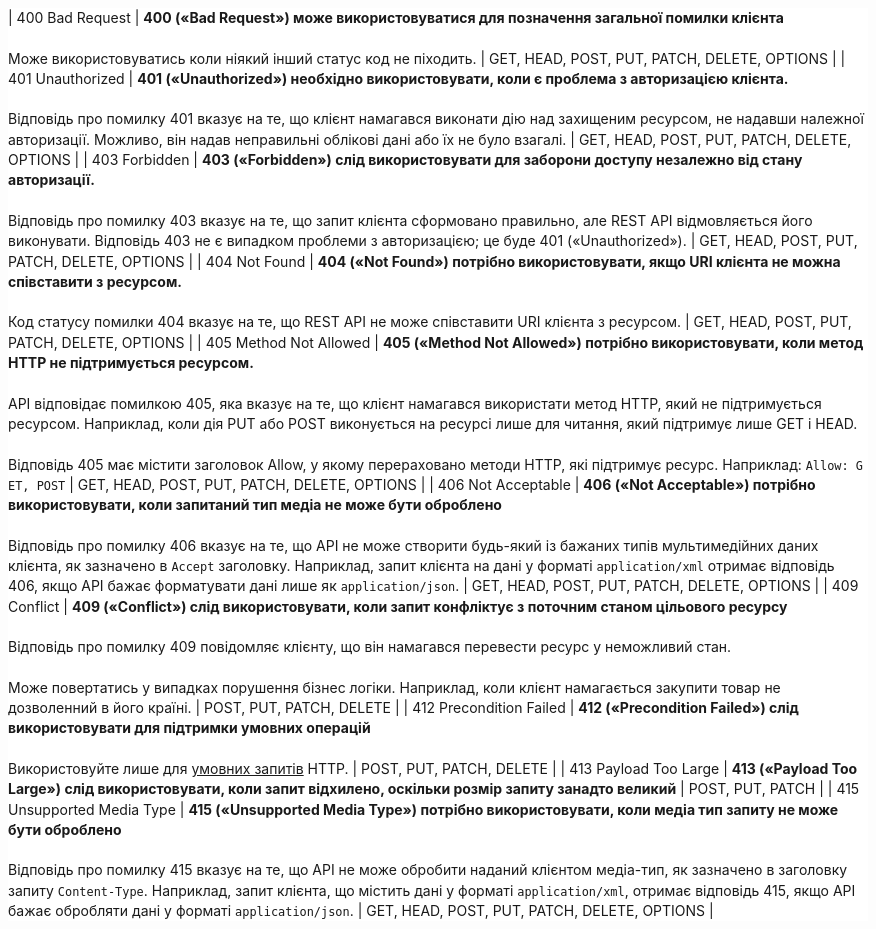 | 400 Bad Request            | **400 («Bad Request») може використовуватися для позначення загальної помилки клієнта** <br/><br/> Може використовуватись коли ніякий інший статус код не піходить.                                                                                                                                                                                                                                                                                                                             | GET, HEAD, POST, PUT, PATCH, DELETE, OPTIONS | 
| 401 Unauthorized           | **401 («Unauthorized») необхідно використовувати, коли є проблема з авторизацією клієнта.** <br/><br/> Відповідь про помилку 401 вказує на те, що клієнт намагався виконати дію над захищеним ресурсом, не надавши належної авторизації. Можливо, він надав неправильні облікові дані або їх не було взагалі.                                                                                                                                                                                   | GET, HEAD, POST, PUT, PATCH, DELETE, OPTIONS | 
| 403 Forbidden              | **403 («Forbidden») слід використовувати для заборони доступу незалежно від стану авторизації.** <br/><br/> Відповідь про помилку 403 вказує на те, що запит клієнта сформовано правильно, але REST API відмовляється його виконувати. Відповідь 403 не є випадком проблеми з авторизацією; це буде 401 («Unauthorized»).                                                                                                                                                                       | GET, HEAD, POST, PUT, PATCH, DELETE, OPTIONS | 
| 404 Not Found              | **404 («Not Found») потрібно використовувати, якщо URI клієнта не можна співставити з ресурсом.** <br/><br/> Код статусу помилки 404 вказує на те, що REST API не може співставити URI клієнта з ресурсом.                                                                                                                                                                                                                                                                                      | GET, HEAD, POST, PUT, PATCH, DELETE, OPTIONS | 
| 405 Method Not Allowed     | **405 («Method Not Allowed») потрібно використовувати, коли метод HTTP не підтримується ресурсом.** <br/><br/> API відповідає помилкою 405, яка вказує на те, що клієнт намагався використати метод HTTP, який не підтримується ресурсом. Наприклад, коли дія PUT або POST виконується на ресурсі лише для читання, який підтримує лише GET і HEAD. <br/><br/> Відповідь 405 має містити заголовок Allow, у якому перераховано методи HTTP, які підтримує ресурс. Наприклад: `Allow: GET, POST` | GET, HEAD, POST, PUT, PATCH, DELETE, OPTIONS | 
| 406 Not Acceptable         | **406 («Not Acceptable») потрібно використовувати, коли запитаний тип медіа не може бути оброблено** <br/><br/> Відповідь про помилку 406 вказує на те, що API не може створити будь-який із бажаних типів мультимедійних даних клієнта, як зазначено в `Accept` заголовку. Наприклад, запит клієнта на дані у форматі `application/xml` отримає відповідь 406, якщо API бажає форматувати дані лише як `application/json`.                                                                     | GET, HEAD, POST, PUT, PATCH, DELETE, OPTIONS | 
| 409 Conflict               | **409 («Conflict») слід використовувати, коли запит конфліктує з поточним станом цільового ресурсу** <br/><br/> Відповідь про помилку 409 повідомляє клієнту, що він намагався перевести ресурс у неможливий стан. <br/><br/> Може повертатись у випадках порушення бізнес логіки. Наприклад, коли клієнт намагається закупити товар не дозволенний в його країні.                                                                                                                              | POST, PUT, PATCH, DELETE                     | 
| 412 Precondition Failed    | **412 («Precondition Failed») слід використовувати для підтримки умовних операцій** <br/><br/> Використовуйте лише для [умовних запитів](#114-умовні-запити) HTTP.                                                                                                                                                                                                                                                                                                                              | POST, PUT, PATCH, DELETE                     | 
| 413 Payload Too Large      | **413 («Payload Too Large») слід використовувати, коли запит відхилено, оскільки розмір запиту занадто великий**                                                                                                                                                                                                                                                                                                                                                                                | POST, PUT, PATCH                             | 
| 415 Unsupported Media Type | **415 («Unsupported Media Type») потрібно використовувати, коли медіа тип запиту не може бути оброблено** <br/><br/> Відповідь про помилку 415 вказує на те, що API не може обробити наданий клієнтом медіа-тип, як зазначено в заголовку запиту `Content-Type`. Наприклад, запит клієнта, що містить дані у форматі `application/xml`, отримає відповідь 415, якщо API бажає обробляти дані у форматі `application/json`.                                                                      | GET, HEAD, POST, PUT, PATCH, DELETE, OPTIONS |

· · ·

Search the data above for the string "json" and copy each line that has it.

| 406 Not Acceptable         | **406 («Not Acceptable») потрібно використовувати, коли запитаний тип медіа не може бути оброблено** <br/><br/> Відповідь про помилку 406 вказує на те, що API не може створити будь-який із бажаних типів мультимедійних даних клієнта, як зазначено в `Accept` заголовку. Наприклад, запит клієнта на дані у форматі `application/xml` отримає відповідь 406, якщо API бажає форматувати дані лише як `application/json`.                                                                     | GET, HEAD, POST, PUT, PATCH, DELETE, OPTIONS | 
| 415 Unsupported Media Type | **415 («Unsupported Media Type») потрібно використовувати, коли медіа тип запиту не може бути оброблено** <br/><br/> Відповідь про помилку 415 вказує на те, що API не може обробити наданий клієнтом медіа-тип, як зазначено в заголовку запиту `Content-Type`. Наприклад, запит клієнта, що містить дані у форматі `application/xml`, отримає відповідь 415, якщо API бажає обробляти дані у форматі `application/json`.                                                                      | GET, HEAD, POST, PUT, PATCH, DELETE, OPTIONS |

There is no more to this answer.